The 43-year-old said she had seen five foreign secretaries over the course of six years, adding: “That is unprecedented given the politics of the UK. I love you Richard, respect whatever you believe, but I was told many, many times that, ‘Oh we’re going to get you home.’
“That never happened.”
She said this resulted in her finding it difficult to place trust in them, adding: “I mean, how many foreign secretaries does it take for someone to come home? Five?”
Asked if she feels angry with the Government that it took so long to get her home, she said: “I think the answer is clear. I cannot be happier than this, that I’m here.
“But also, this should have happened six years ago.”
Mrs Zaghari-Ratcliffe told reporters: “I’m not going to live for the rest of my life with a grudge over the past six years.”
She said what happened to her was “cruel”, adding: “This moment is so glorious for me.”
She added it had taken a “very, very long time” for politicians to sort it out.

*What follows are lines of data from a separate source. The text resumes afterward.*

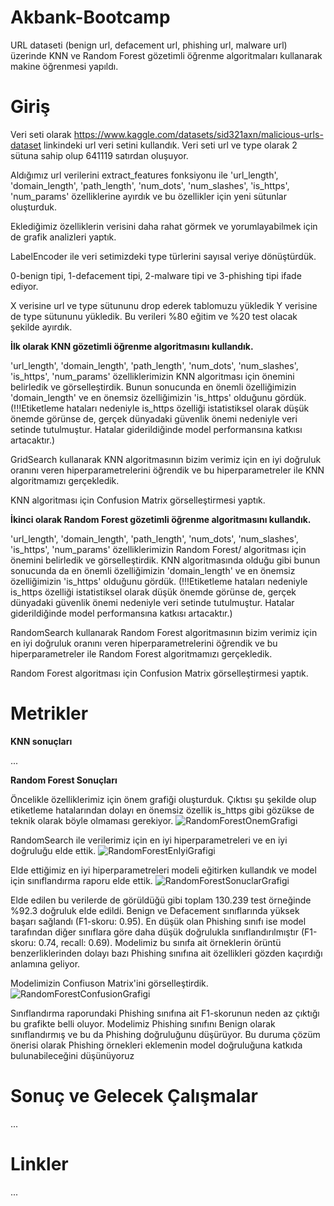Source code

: # Akbank-Bootcamp
URL dataseti (benign url, defacement url, phishing url, malware url) üzerinde KNN ve Random Forest gözetimli öğrenme algoritmaları kullanarak makine öğrenmesi yapıldı.


# Giriş
Veri seti olarak https://www.kaggle.com/datasets/sid321axn/malicious-urls-dataset linkindeki url veri setini kullandık. 
Veri seti url ve type olarak 2 sütuna sahip olup 641119 satırdan oluşuyor.

Aldığımız url verilerini extract_features fonksiyonu ile 'url_length', 'domain_length', 'path_length', 'num_dots', 'num_slashes', 'is_https', 'num_params' özelliklerine ayırdık ve bu özellikler için yeni sütunlar oluşturduk. 

Eklediğimiz özelliklerin verisini daha rahat görmek ve yorumlayabilmek için de grafik analizleri yaptık.

LabelEncoder ile veri setimizdeki type türlerini sayısal veriye dönüştürdük.

0-benign tipi, 1-defacement tipi, 2-malware tipi ve 3-phishing tipi ifade ediyor.

X verisine url ve type sütununu drop ederek tablomuzu yükledik Y verisine de type sütununu yükledik. Bu verileri %80 eğitim ve %20 test olacak şekilde ayırdık.

**İlk olarak KNN gözetimli öğrenme algoritmasını kullandık.**

'url_length', 'domain_length', 'path_length', 'num_dots', 'num_slashes', 'is_https', 'num_params' özelliklerimizin KNN algoritması için önemini belirledik ve görselleştirdik. Bunun sonucunda en önemli özelliğimizin 'domain_length' ve en önemsiz özelliğimizin 'is_https' olduğunu gördük. (!!!Etiketleme hataları nedeniyle is_https özelliği istatistiksel olarak düşük önemde görünse de, gerçek dünyadaki güvenlik önemi nedeniyle veri setinde tutulmuştur. Hatalar giderildiğinde model performansına katkısı artacaktır.)

GridSearch kullanarak KNN algoritmasının bizim verimiz için en iyi doğruluk oranını veren hiperparametrelerini öğrendik ve bu hiperparametreler ile KNN algoritmamızı gerçekledik.

KNN algoritması için Confusion Matrix görselleştirmesi yaptık. 

**İkinci olarak Random Forest gözetimli öğrenme algoritmasını kullandık.**

'url_length', 'domain_length', 'path_length', 'num_dots', 'num_slashes', 'is_https', 'num_params' özelliklerimizin Random Forest/ algoritması için önemini belirledik ve görselleştirdik. KNN algoritmasında olduğu gibi bunun sonucunda da en önemli özelliğimizin 'domain_length' ve en önemsiz özelliğimizin 'is_https' olduğunu gördük. (!!!Etiketleme hataları nedeniyle is_https özelliği istatistiksel olarak düşük önemde görünse de, gerçek dünyadaki güvenlik önemi nedeniyle veri setinde tutulmuştur. Hatalar giderildiğinde model performansına katkısı artacaktır.)

RandomSearch kullanarak Random Forest algoritmasının bizim verimiz için en iyi doğruluk oranını veren hiperparametrelerini öğrendik ve bu hiperparametreler ile Random Forest algoritmamızı gerçekledik.

Random Forest algoritması için Confusion Matrix görselleştirmesi yaptık.

# Metrikler

**KNN sonuçları**

...

**Random Forest Sonuçları**

Öncelikle özelliklerimiz için önem grafiği oluşturduk. Çıktısı şu şekilde olup etiketleme hatalarından dolayı en önemsiz özellik  is_https gibi gözükse de teknik olarak böyle olmaması gerekiyor.
![RandomForestOnemGrafigi](https://github.com/melihdedeoglu1/Akbank-Bootcamp/blob/main/images/rf_onem.png?raw=true)

RandomSearch ile verilerimiz için en iyi hiperparametreleri ve en iyi doğruluğu elde ettik.
![RandomForestEnIyiGrafigi](https://github.com/melihdedeoglu1/Akbank-Bootcamp/blob/main/images/rf_eniyi.png?raw=true)

Elde ettiğimiz en iyi hiperparametreleri modeli eğitirken kullandık ve model için sınıflandırma raporu elde ettik.
![RandomForestSonuclarGrafigi](https://github.com/melihdedeoglu1/Akbank-Bootcamp/blob/main/images/rf_sonuclar.png?raw=true)

Elde edilen bu verilerde de görüldüğü gibi toplam 130.239 test örneğinde %92.3 doğruluk elde edildi. Benign ve Defacement sınıflarında yüksek başarı sağlandı (F1-skoru: 0.95). En düşük olan Phishing sınıfı ise model tarafından diğer sınıflara göre daha düşük doğrulukla sınıflandırılmıştır (F1-skoru: 0.74, recall: 0.69). Modelimiz bu sınıfa ait örneklerin örüntü benzerliklerinden dolayı bazı Phishing sınıfına ait özellikleri gözden kaçırdığı anlamına geliyor.


Modelimizin Confiuson Matrix'ini görselleştirdik.
![RandomForestConfusionGrafigi](https://github.com/melihdedeoglu1/Akbank-Bootcamp/blob/main/images/rf_confusion.png?raw=true)

Sınıflandırma raporundaki Phishing sınıfına ait F1-skorunun neden az çıktığı bu grafikte belli oluyor. Modelimiz Phishing sınıfını Benign olarak sınıflandırmış ve bu da Phishing doğruluğunu düşürüyor. Bu duruma çözüm önerisi olarak Phishing örnekleri eklemenin model doğruluğuna katkıda bulunabileceğini düşünüyoruz


# Sonuç ve Gelecek Çalışmalar
...

# Linkler
...

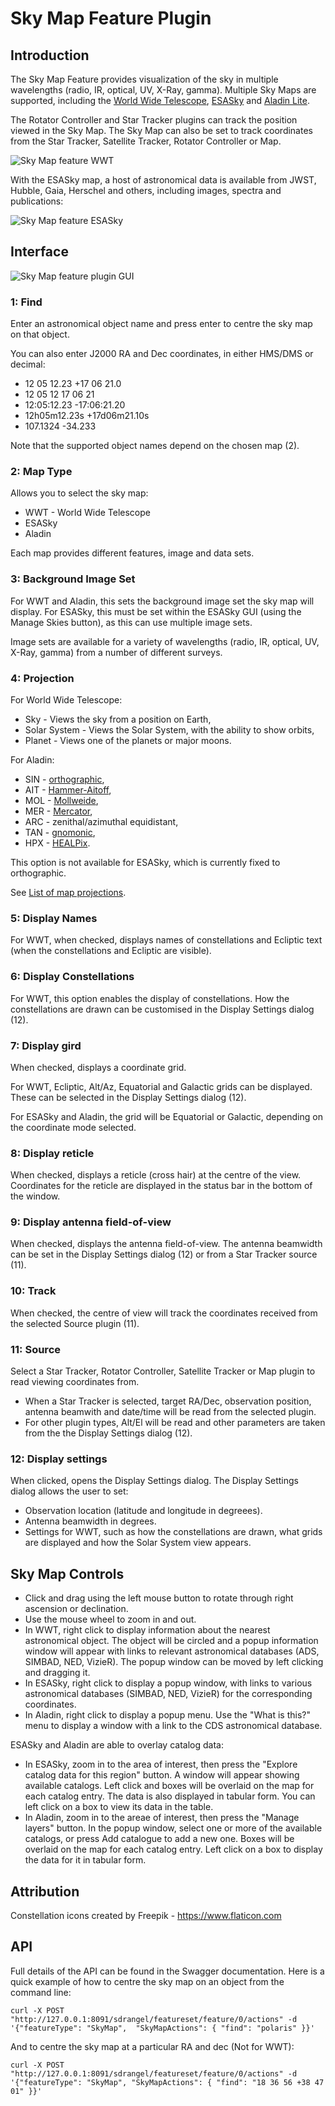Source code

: ﻿<h1>Sky Map Feature Plugin</h1>

<h2>Introduction</h2>

The Sky Map Feature provides visualization of the sky in multiple wavelengths (radio, IR, optical, UV, X-Ray, gamma).
Multiple Sky Maps are supported, including the [World Wide Telescope](https://www.worldwidetelescope.org/), [ESASky](https://www.esa.int/About_Us/ESAC/Explore_the_cosmos_with_ESASky) and [Aladin Lite](https://aladin.cds.unistra.fr/).

The Rotator Controller and Star Tracker plugins can track the position viewed in the Sky Map. The Sky Map can also be set to track coordinates from the Star Tracker, Satellite Tracker, Rotator Controller or Map.

![Sky Map feature WWT](../../../doc/img/SkyMap_WWT.png)

With the ESASky map, a host of astronomical data is available from JWST, Hubble, Gaia, Herschel and others, including images, spectra and publications:

![Sky Map feature ESASky](../../../doc/img/SkyMap_ESASky.png)

<h2>Interface</h2>

![Sky Map feature plugin GUI](../../../doc/img/SkyMap_settings.png)

<h3>1: Find</h3>

Enter an astronomical object name and press enter to centre the sky map on that object.

You can also enter J2000 RA and Dec coordinates, in either HMS/DMS or decimal:

* 12 05 12.23 +17 06 21.0
* 12 05 12 17 06 21
* 12:05:12.23 -17:06:21.20
* 12h05m12.23s +17d06m21.10s
* 107.1324 -34.233

Note that the supported object names depend on the chosen map (2).

<h3>2: Map Type</h3>

Allows you to select the sky map:

* WWT - World Wide Telescope 
* ESASky
* Aladin

Each map provides different features, image and data sets.

<h3>3: Background Image Set</h3>

For WWT and Aladin, this sets the background image set the sky map will display. For ESASky, this must be set within the ESASky GUI (using the Manage Skies button), as this can use multiple image sets.

Image sets are available for a variety of wavelengths (radio, IR, optical, UV, X-Ray, gamma) from a number of different surveys.

<h3>4: Projection</h3>

For World Wide Telescope:

* Sky - Views the sky from a position on Earth, 
* Solar System - Views the Solar System, with the ability to show orbits,
* Planet - Views one of the planets or major moons.

For Aladin:

* SIN - [orthographic](https://en.wikipedia.org/wiki/Orthographic_map_projection),
* AIT - [Hammer-Aitoff](https://en.wikipedia.org/wiki/Hammer_projection),
* MOL - [Mollweide](https://en.wikipedia.org/wiki/Mollweide_projection),
* MER - [Mercator](https://en.wikipedia.org/wiki/Mercator_projection),
* ARC - zenithal/azimuthal equidistant,
* TAN - [gnomonic](https://en.wikipedia.org/wiki/Gnomonic_projection),
* HPX - [HEALPix](https://en.wikipedia.org/wiki/HEALPix).

This option is not available for ESASky, which is currently fixed to orthographic.

See [List of map projections](https://en.wikipedia.org/wiki/List_of_map_projections).

<h3>5: Display Names</h3>

For WWT, when checked, displays names of constellations and Ecliptic text (when the constellations and Ecliptic are visible).

<h3>6: Display Constellations</h3>

For WWT, this option enables the display of constellations. How the constellations are drawn can be customised in the Display Settings dialog (12).

<h3>7: Display gird</h3>

When checked, displays a coordinate grid.

For WWT, Ecliptic, Alt/Az, Equatorial and Galactic grids can be displayed. These can be selected in the Display Settings dialog (12).

For ESASky and Aladin, the grid will be Equatorial or Galactic, depending on the coordinate mode selected.

<h3>8: Display reticle</h3>

When checked, displays a reticle (cross hair) at the centre of the view. Coordinates for the reticle are displayed in the status bar in the bottom of the window.

<h3>9: Display antenna field-of-view</h3>

When checked, displays the antenna field-of-view. The antenna beamwidth can be set in the Display Settings dialog (12) or from a Star Tracker source (11).

<h3>10: Track</h3>

When checked, the centre of view will track the coordinates received from the selected Source plugin (11).

<h3>11: Source</h3>

Select a Star Tracker, Rotator Controller, Satellite Tracker or Map plugin to read viewing coordinates from.

* When a Star Tracker is selected, target RA/Dec, observation position, antenna beamwith and date/time will be read from the selected plugin.
* For other plugin types, Alt/El will be read and other parameters are taken from the the Display Settings dialog (12).

<h3>12: Display settings</h3>

When clicked, opens the Display Settings dialog. The Display Settings dialog allows the user to set:

* Observation location (latitude and longitude in degreees).
* Antenna beamwidth in degrees.
* Settings for WWT, such as how the constellations are drawn, what grids are displayed and how the Solar System view appears.

<h2>Sky Map Controls</h2>

* Click and drag using the left mouse button to rotate through right ascension or declination.
* Use the mouse wheel to zoom in and out.
* In WWT, right click to display information about the nearest astronomical object. The object will be circled and a popup information window will appear with links to relevant astronomical databases (ADS, SIMBAD, NED, VizieR). 
The popup window can be moved by left clicking and dragging it.
* In ESASky, right click to display a popup window, with links to various astronomical databases (SIMBAD, NED, VizieR) for the corresponding coordinates.
* In Aladin, right click to display a popup menu. Use the "What is this?" menu to display a window with a link to the CDS astronomical database. 

ESASky and Aladin are able to overlay catalog data:

* In ESASky, zoom in to the area of interest, then press the "Explore catalog data for this region" button. A window will appear showing available catalogs. Left click and boxes will be overlaid on the map for each catalog entry. The data is also displayed in tabular form. You can left click on a box to view its data in the table.
* In Aladin, zoom in to the areae of interest, then press the "Manage layers" button. In the popup window, select one or more of the available catalogs, or press Add catalogue to add a new one.  Boxes will be overlaid on the map for each catalog entry. Left click on a box to display the data for it in tabular form.

<h2>Attribution</h2>

Constellation icons created by Freepik - https://www.flaticon.com

<h2>API</h2>

Full details of the API can be found in the Swagger documentation. Here is a quick example of how to centre the sky map on an object from the command line:

    curl -X POST "http://127.0.0.1:8091/sdrangel/featureset/feature/0/actions" -d '{"featureType": "SkyMap",  "SkyMapActions": { "find": "polaris" }}'

And to centre the sky map at a particular RA and dec (Not for WWT):

    curl -X POST "http://127.0.0.1:8091/sdrangel/featureset/feature/0/actions" -d '{"featureType": "SkyMap", "SkyMapActions": { "find": "18 36 56 +38 47 01" }}'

Mr Hunt’s reported backing for an independent investigation come after a call for a probe was made by Mrs Zaghari-Ratcliffe’s MP Tulip Siddiq.
She called on the Foreign Affairs Select Committee to investigate.
Ms Siddiq said she owes it to Mrs Zaghari-Ratcliffe to ask questions about why the debt was not paid for “so long.”
She added that she had written to Tom Tugendhat, the chair of the Foreign Affairs Select Committee, to ask for a review into what happened in Nazanin’s case,” she said.